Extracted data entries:
· · · ·
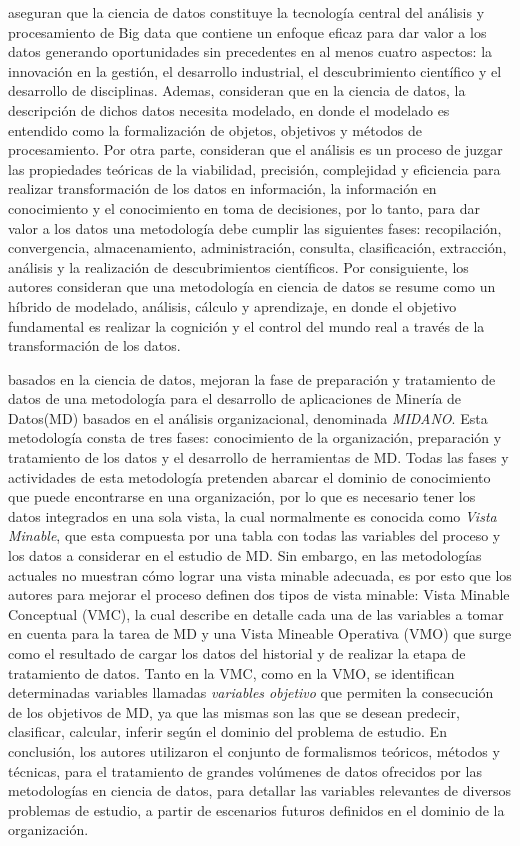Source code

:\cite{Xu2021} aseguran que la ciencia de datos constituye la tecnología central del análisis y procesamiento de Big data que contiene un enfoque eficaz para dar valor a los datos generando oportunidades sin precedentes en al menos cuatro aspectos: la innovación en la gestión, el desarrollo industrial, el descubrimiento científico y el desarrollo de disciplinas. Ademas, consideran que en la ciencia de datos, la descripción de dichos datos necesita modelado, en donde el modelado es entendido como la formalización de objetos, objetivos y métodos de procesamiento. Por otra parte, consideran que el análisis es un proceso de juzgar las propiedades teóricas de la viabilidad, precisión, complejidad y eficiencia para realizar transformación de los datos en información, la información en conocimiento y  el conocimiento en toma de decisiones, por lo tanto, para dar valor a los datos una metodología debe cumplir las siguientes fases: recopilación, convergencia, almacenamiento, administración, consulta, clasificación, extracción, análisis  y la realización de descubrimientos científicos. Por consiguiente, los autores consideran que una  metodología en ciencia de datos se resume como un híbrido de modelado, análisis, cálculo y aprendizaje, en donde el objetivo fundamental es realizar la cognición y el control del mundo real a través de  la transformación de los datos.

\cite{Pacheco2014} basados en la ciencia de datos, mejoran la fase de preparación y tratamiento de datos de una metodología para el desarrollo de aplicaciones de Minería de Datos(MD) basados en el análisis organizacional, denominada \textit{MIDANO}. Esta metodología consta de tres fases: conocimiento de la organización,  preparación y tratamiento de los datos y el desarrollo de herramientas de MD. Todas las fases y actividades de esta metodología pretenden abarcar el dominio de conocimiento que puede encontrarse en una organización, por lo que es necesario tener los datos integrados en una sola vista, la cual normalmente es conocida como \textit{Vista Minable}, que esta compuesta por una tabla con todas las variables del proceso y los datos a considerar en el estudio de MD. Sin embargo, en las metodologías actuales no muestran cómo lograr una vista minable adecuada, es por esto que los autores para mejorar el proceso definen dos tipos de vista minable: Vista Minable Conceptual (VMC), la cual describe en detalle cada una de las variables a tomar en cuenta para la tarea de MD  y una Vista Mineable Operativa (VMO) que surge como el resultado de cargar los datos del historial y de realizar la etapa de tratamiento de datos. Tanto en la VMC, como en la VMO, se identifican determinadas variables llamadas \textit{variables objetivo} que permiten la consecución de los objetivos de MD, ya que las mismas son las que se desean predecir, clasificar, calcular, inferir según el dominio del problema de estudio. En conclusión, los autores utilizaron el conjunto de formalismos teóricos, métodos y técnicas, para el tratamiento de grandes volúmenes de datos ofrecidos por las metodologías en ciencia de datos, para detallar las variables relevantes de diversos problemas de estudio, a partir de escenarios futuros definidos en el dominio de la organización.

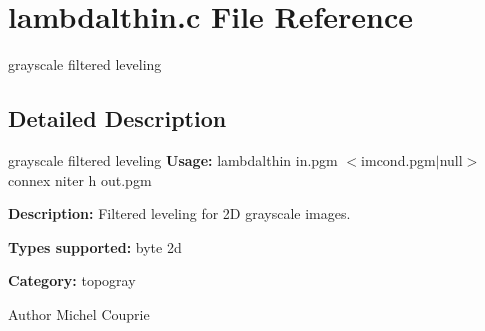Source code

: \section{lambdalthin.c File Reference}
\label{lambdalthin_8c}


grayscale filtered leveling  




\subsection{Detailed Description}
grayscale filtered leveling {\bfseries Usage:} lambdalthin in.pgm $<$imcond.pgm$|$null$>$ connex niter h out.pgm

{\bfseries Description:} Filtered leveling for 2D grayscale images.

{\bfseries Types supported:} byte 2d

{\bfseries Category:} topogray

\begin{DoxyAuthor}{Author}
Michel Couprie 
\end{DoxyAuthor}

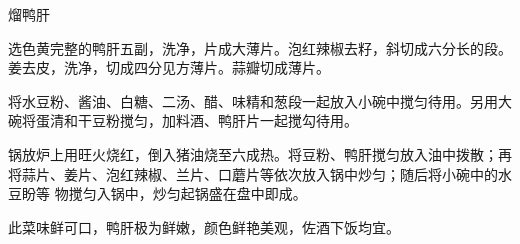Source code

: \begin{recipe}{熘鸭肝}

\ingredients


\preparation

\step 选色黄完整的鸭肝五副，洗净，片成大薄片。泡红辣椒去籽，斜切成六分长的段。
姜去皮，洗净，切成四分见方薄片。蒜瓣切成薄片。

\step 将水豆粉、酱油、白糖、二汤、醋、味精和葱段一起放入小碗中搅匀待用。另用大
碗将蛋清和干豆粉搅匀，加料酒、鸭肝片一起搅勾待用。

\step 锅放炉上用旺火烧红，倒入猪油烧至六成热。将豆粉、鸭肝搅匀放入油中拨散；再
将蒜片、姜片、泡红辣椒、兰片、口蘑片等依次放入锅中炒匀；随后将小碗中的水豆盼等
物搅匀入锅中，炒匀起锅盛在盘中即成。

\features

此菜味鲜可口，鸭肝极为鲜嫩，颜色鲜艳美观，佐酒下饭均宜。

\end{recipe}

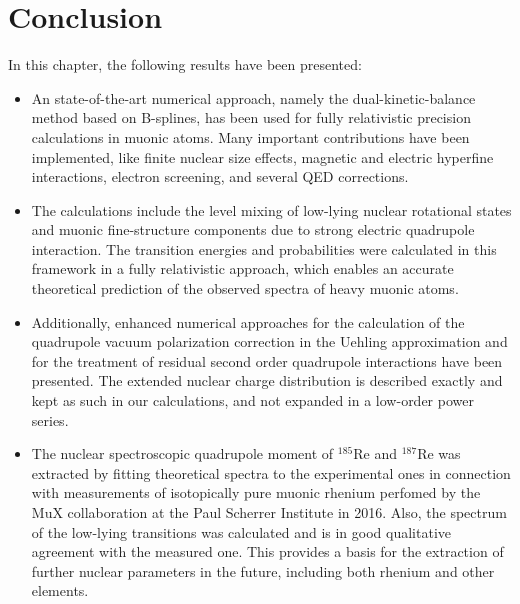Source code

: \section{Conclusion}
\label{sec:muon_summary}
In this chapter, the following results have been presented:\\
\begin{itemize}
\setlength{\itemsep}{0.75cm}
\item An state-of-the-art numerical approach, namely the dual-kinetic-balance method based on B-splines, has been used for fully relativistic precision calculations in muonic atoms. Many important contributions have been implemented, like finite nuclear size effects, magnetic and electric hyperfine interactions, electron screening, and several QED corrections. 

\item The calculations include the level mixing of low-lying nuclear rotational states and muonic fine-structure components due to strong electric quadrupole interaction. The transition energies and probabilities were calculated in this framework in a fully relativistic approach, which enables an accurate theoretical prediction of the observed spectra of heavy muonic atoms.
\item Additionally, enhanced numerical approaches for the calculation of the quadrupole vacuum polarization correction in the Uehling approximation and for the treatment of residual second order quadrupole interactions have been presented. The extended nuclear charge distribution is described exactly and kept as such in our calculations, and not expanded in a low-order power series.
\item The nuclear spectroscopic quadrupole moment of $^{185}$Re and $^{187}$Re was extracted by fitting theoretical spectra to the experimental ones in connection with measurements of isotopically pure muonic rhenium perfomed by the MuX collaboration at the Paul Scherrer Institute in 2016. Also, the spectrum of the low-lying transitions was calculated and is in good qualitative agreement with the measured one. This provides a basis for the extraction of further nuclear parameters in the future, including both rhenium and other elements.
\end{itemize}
· · · ·
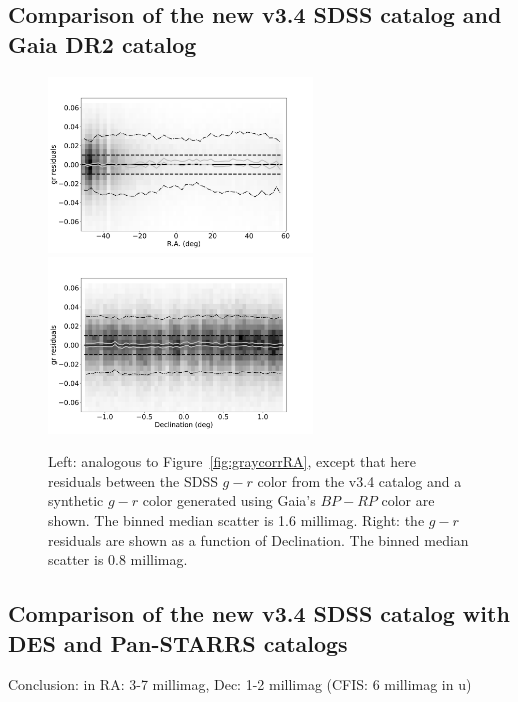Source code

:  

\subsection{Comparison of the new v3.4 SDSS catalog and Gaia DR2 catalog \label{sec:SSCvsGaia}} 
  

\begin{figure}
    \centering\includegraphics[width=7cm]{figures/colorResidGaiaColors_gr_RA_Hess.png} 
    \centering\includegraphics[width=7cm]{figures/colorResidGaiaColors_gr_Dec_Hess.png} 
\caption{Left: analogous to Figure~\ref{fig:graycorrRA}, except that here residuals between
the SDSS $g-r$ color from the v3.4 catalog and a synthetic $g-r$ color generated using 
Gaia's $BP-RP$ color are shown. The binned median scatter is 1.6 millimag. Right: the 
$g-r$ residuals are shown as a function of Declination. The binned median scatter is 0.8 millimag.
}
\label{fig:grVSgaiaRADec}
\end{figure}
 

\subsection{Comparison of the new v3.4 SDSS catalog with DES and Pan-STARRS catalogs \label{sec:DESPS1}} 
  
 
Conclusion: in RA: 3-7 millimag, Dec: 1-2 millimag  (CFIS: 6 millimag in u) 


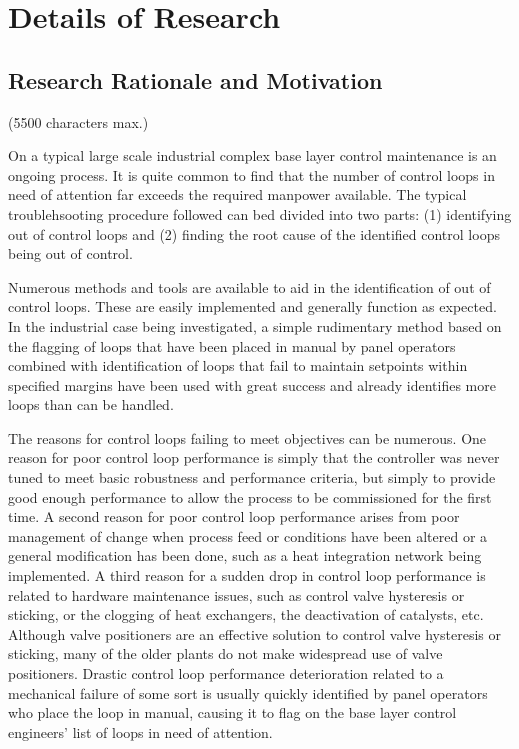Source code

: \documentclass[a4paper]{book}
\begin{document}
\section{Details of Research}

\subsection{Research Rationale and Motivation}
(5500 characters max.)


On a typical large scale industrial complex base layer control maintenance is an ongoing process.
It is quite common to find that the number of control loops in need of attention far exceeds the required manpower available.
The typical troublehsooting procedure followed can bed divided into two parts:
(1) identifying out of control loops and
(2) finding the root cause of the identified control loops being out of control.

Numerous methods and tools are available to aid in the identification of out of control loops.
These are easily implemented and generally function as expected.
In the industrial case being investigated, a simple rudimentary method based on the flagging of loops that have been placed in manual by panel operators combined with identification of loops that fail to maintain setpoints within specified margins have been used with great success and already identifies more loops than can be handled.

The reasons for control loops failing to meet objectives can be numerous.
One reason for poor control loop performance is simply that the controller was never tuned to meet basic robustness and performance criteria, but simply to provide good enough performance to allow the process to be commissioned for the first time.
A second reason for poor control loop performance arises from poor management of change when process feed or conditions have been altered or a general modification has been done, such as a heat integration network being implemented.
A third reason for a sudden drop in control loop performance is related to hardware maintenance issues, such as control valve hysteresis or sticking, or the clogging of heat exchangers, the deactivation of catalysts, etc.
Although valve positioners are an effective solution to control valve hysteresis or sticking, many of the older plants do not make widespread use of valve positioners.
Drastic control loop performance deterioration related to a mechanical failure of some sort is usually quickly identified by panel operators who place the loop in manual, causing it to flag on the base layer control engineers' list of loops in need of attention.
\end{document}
· · · ·
**TASK DETAILS:**
Extract the part of the records that opens with the line containing "the SDSS $g-r$" and closes with the line containing "It is quite". Take only those lines, exactly, and no pictures.

**WRITTEN SOLUTION:**
the SDSS $g-r$ color from the v3.4 catalog and a synthetic $g-r$ color generated using 
Gaia's $BP-RP$ color are shown. The binned median scatter is 1.6 millimag. Right: the 
$g-r$ residuals are shown as a function of Declination. The binned median scatter is 0.8 millimag.
}
\label{fig:grVSgaiaRADec}
\end{figure}
 

\subsection{Comparison of the new v3.4 SDSS catalog with DES and Pan-STARRS catalogs \label{sec:DESPS1}} 
  
 
Conclusion: in RA: 3-7 millimag, Dec: 1-2 millimag  (CFIS: 6 millimag in u) 


Source code

: \documentclass[a4paper]{book}
\begin{document}
\section{Details of Research}

\subsection{Research Rationale and Motivation}
(5500 characters max.)


On a typical large scale industrial complex base layer control maintenance is an ongoing process.
It is quite common to find that the number of control loops in need of attention far exceeds the required manpower available.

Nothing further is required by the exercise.